Load Balancing

Introduction #

An address pool is a supply of two or more addresses whose use is shared among a group of users. It can be specified as the target address in ‘nat-to’, ‘rdr-to’,‘route-to’, ‘reply-to’ and ‘dup-to’ filter options.

There are four methods for using an address pool:

  • ‘bitmask’ - grafts the network portion of the pool address over top of the address that is being modified (source address for ‘nat-to’ rules, destination address for ‘rdr-to’ rules). Example: if the address pool is 192.0.2.1/24 and the address being modified is 10.0.0.50, then the resulting address will be 192.0.2.50. If the address pool is 192.0.2.1/25 and the address being modified is 10.0.0.130, then the resulting address will be 192.0.2.2.
  • ‘random’ - randomly selects an address from the pool.
  • ‘source-hash’ - uses a hash of the source address to determine which address to use from the pool. This method ensures that a given source address is always mapped to the same pool address. The key that is fed to the hashing algorithm can optionally be specified after the ‘source-hash’ keyword in hex format or as a string. By default, pfctl will generate a random key every time the ruleset is loaded.
  • ‘round-robin’ - loops through the address pool in sequence.
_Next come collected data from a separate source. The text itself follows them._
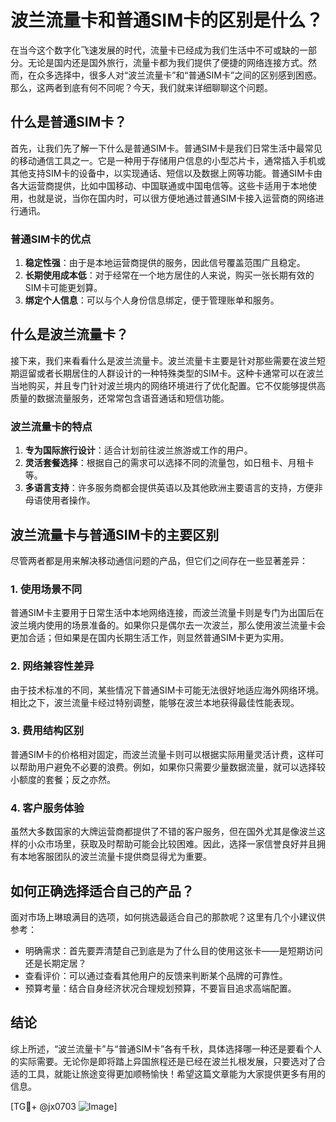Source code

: # 波兰流量卡和普通SIM卡的区别是什么？

在当今这个数字化飞速发展的时代，流量卡已经成为我们生活中不可或缺的一部分。无论是国内还是国外旅行，流量卡都为我们提供了便捷的网络连接方式。然而，在众多选择中，很多人对“波兰流量卡”和“普通SIM卡”之间的区别感到困惑。那么，这两者到底有何不同呢？今天，我们就来详细聊聊这个问题。

## 什么是普通SIM卡？

首先，让我们先了解一下什么是普通SIM卡。普通SIM卡是我们日常生活中最常见的移动通信工具之一。它是一种用于存储用户信息的小型芯片卡，通常插入手机或其他支持SIM卡的设备中，以实现通话、短信以及数据上网等功能。普通SIM卡由各大运营商提供，比如中国移动、中国联通或中国电信等。这些卡适用于本地使用，也就是说，当你在国内时，可以很方便地通过普通SIM卡接入运营商的网络进行通讯。

### 普通SIM卡的优点

1. **稳定性强**：由于是本地运营商提供的服务，因此信号覆盖范围广且稳定。
2. **长期使用成本低**：对于经常在一个地方居住的人来说，购买一张长期有效的SIM卡可能更划算。
3. **绑定个人信息**：可以与个人身份信息绑定，便于管理账单和服务。

## 什么是波兰流量卡？

接下来，我们来看看什么是波兰流量卡。波兰流量卡主要是针对那些需要在波兰短期逗留或者长期居住的人群设计的一种特殊类型的SIM卡。这种卡通常可以在波兰当地购买，并且专门针对波兰境内的网络环境进行了优化配置。它不仅能够提供高质量的数据流量服务，还常常包含语音通话和短信功能。

### 波兰流量卡的特点

1. **专为国际旅行设计**：适合计划前往波兰旅游或工作的用户。
2. **灵活套餐选择**：根据自己的需求可以选择不同的流量包，如日租卡、月租卡等。
3. **多语言支持**：许多服务商都会提供英语以及其他欧洲主要语言的支持，方便非母语使用者操作。

## 波兰流量卡与普通SIM卡的主要区别

尽管两者都是用来解决移动通信问题的产品，但它们之间存在一些显著差异：

### 1. 使用场景不同
普通SIM卡主要用于日常生活中本地网络连接，而波兰流量卡则是专门为出国后在波兰境内使用的场景准备的。如果你只是偶尔去一次波兰，那么使用波兰流量卡会更加合适；但如果是在国内长期生活工作，则显然普通SIM卡更为实用。

### 2. 网络兼容性差异
由于技术标准的不同，某些情况下普通SIM卡可能无法很好地适应海外网络环境。相比之下，波兰流量卡经过特别调整，能够在波兰本地获得最佳性能表现。

### 3. 费用结构区别
普通SIM卡的价格相对固定，而波兰流量卡则可以根据实际用量灵活计费，这样可以帮助用户避免不必要的浪费。例如，如果你只需要少量数据流量，就可以选择较小额度的套餐；反之亦然。

### 4. 客户服务体验
虽然大多数国家的大牌运营商都提供了不错的客户服务，但在国外尤其是像波兰这样的小众市场里，获取及时帮助可能会比较困难。因此，选择一家信誉良好并且拥有本地客服团队的波兰流量卡提供商显得尤为重要。

## 如何正确选择适合自己的产品？

面对市场上琳琅满目的选项，如何挑选最适合自己的那款呢？这里有几个小建议供参考：
- 明确需求：首先要弄清楚自己到底是为了什么目的使用这张卡——是短期访问还是长期定居？
- 查看评价：可以通过查看其他用户的反馈来判断某个品牌的可靠性。
- 预算考量：结合自身经济状况合理规划预算，不要盲目追求高端配置。

## 结论

综上所述，“波兰流量卡”与“普通SIM卡”各有千秋，具体选择哪一种还是要看个人的实际需要。无论你是即将踏上异国旅程还是已经在波兰扎根发展，只要选对了合适的工具，就能让旅途变得更加顺畅愉快！希望这篇文章能为大家提供更多有用的信息。

[TG💪+ @jx0703 ![Image](https://github.com/user-attachments/assets/dbca1d08-cadb-493c-b0ec-ad6f7a83f270)]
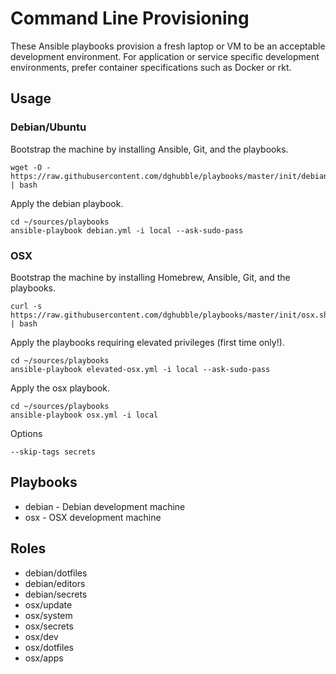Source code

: 
# Command Line Provisioning

These Ansible playbooks provision a fresh laptop or VM to be an acceptable development environment. For application or service specific development environments, prefer container specifications such as Docker or rkt.

## Usage

### Debian/Ubuntu

Bootstrap the machine by installing Ansible, Git, and the playbooks.

    wget -O - https://raw.githubusercontent.com/dghubble/playbooks/master/init/debian.sh | bash

Apply the debian playbook.

    cd ~/sources/playbooks
    ansible-playbook debian.yml -i local --ask-sudo-pass 

### OSX

Bootstrap the machine by installing Homebrew, Ansible, Git, and the playbooks.

    curl -s https://raw.githubusercontent.com/dghubble/playbooks/master/init/osx.sh | bash

Apply the playbooks requiring elevated privileges (first time only!).

	cd ~/sources/playbooks
	ansible-playbook elevated-osx.yml -i local --ask-sudo-pass

Apply the osx playbook.

	cd ~/sources/playbooks
	ansible-playbook osx.yml -i local

Options

	--skip-tags secrets

## Playbooks

* debian - Debian development machine
* osx - OSX development machine

## Roles

* debian/dotfiles
* debian/editors
* debian/secrets
* osx/update
* osx/system
* osx/secrets
* osx/dev
* osx/dotfiles
* osx/apps
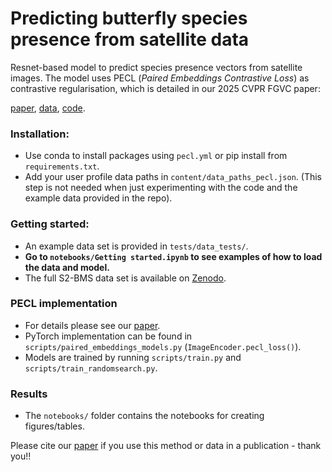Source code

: # Predicting butterfly species presence from satellite data

Resnet-based model to predict species presence vectors from satellite images. The model uses PECL (_Paired Embeddings Contrastive Loss_) as contrastive regularisation, which is detailed in our 2025 CVPR FGVC paper:

[paper](https://arxiv.org/abs/2505.09306), [data](https://zenodo.org/records/15198884), [code](https://github.com/vdplasthijs/PECL). 

### Installation:
- Use conda to install packages using `pecl.yml` or pip install from `requirements.txt`. 
- Add your user profile data paths in `content/data_paths_pecl.json`. (This step is not needed when just experimenting with the code and the example data provided in the repo). 

### Getting started:
- An example data set is provided in `tests/data_tests/`.
- **Go to `notebooks/Getting started.ipynb` to see examples of how to load the data and model.**
-  The full S2-BMS data set is available on [Zenodo](https://zenodo.org/records/15198884).

### PECL implementation
- For details please see our [paper](https://arxiv.org/abs/2505.09306).
- PyTorch implementation can be found in `scripts/paired_embeddings_models.py` (`ImageEncoder.pecl_loss()`).
- Models are trained by running `scripts/train.py` and `scripts/train_randomsearch.py`.

### Results
- The `notebooks/` folder contains the notebooks for creating figures/tables. 


Please cite our [paper](https://arxiv.org/abs/2505.09306) if you use this method or data in a publication - thank you!!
This is the default method and also the only method allowed when the address pool is specified using a table.

Except for the ‘round-robin’ method, the address pool must be expressed as a CIDR (Classless Inter-Domain Routing) network block. The ‘round-robin’ method will accept multiple individual addresses using a list or table.

The ‘sticky-address’ option can be used with the ‘random’ and ‘round-robin’ pool types to ensure that a particular source address is always mapped to the same redirection address.

NAT Address Pool #

An address pool can be used as the translation address in ‘nat-to’ rules. Connections will have their source address translated to an address from the pool based on the method chosen. This can be useful in situations where PF is performing NAT for a very large network. Since the number of NATed connections per translation address is limited, adding additional translation addresses will allow the NAT gateway to scale to serve a larger number of users.

In this example, a pool of two addresses is being used to translate outgoing packets. For each outgoing connection, PF will rotate through the addresses in a round-robin manner.

match out on egress inet nat-to { 192.0.2.5, 192.0.2.10 }

One drawback with this method is that successive connections from the same internal address will not always be translated to the same translation address. This can cause interference, for example, when browsing websites that track user logins based on IP address. An alternate approach is to use the ‘source-hash’ method so that each internal address is always translated to the same translation address. To do this, the address pool must be a CIDR network block.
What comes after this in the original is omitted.